AIM OF THE TASK: Within the lines below, find those that hold the string "https" and copy each one.

SOURCE DATA:
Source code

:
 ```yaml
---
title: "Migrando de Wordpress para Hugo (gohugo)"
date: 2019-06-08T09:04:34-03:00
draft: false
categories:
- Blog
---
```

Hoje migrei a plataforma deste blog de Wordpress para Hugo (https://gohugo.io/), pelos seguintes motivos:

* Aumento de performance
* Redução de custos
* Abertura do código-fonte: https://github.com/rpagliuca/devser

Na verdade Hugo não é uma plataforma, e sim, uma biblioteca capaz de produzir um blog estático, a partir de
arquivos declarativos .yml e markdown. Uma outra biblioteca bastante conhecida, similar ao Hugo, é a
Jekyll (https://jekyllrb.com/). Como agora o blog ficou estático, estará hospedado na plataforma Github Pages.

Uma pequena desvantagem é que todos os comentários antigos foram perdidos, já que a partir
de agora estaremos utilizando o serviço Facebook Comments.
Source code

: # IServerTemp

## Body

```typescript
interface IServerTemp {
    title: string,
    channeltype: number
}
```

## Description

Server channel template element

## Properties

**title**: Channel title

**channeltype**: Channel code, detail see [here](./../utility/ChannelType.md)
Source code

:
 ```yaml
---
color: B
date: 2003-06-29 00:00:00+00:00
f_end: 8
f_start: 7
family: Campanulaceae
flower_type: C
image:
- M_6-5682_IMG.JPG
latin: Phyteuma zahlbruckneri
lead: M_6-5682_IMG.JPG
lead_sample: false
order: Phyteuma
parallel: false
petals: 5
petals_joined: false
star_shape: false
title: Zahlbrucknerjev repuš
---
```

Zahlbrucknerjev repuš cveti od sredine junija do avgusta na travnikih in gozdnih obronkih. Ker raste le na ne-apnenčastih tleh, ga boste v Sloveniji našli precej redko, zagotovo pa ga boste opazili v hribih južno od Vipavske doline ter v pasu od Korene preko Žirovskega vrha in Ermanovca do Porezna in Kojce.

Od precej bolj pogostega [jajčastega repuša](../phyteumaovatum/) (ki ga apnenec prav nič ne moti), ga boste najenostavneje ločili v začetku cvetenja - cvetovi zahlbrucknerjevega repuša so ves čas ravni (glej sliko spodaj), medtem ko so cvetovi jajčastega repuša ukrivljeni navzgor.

EXERCISE RESPONSE:
Hoje migrei a plataforma deste blog de Wordpress para Hugo (https://gohugo.io/), pelos seguintes motivos:
* Abertura do código-fonte: https://github.com/rpagliuca/devser
Jekyll (https://jekyllrb.com/). Como agora o blog ficou estático, estará hospedado na plataforma Github Pages.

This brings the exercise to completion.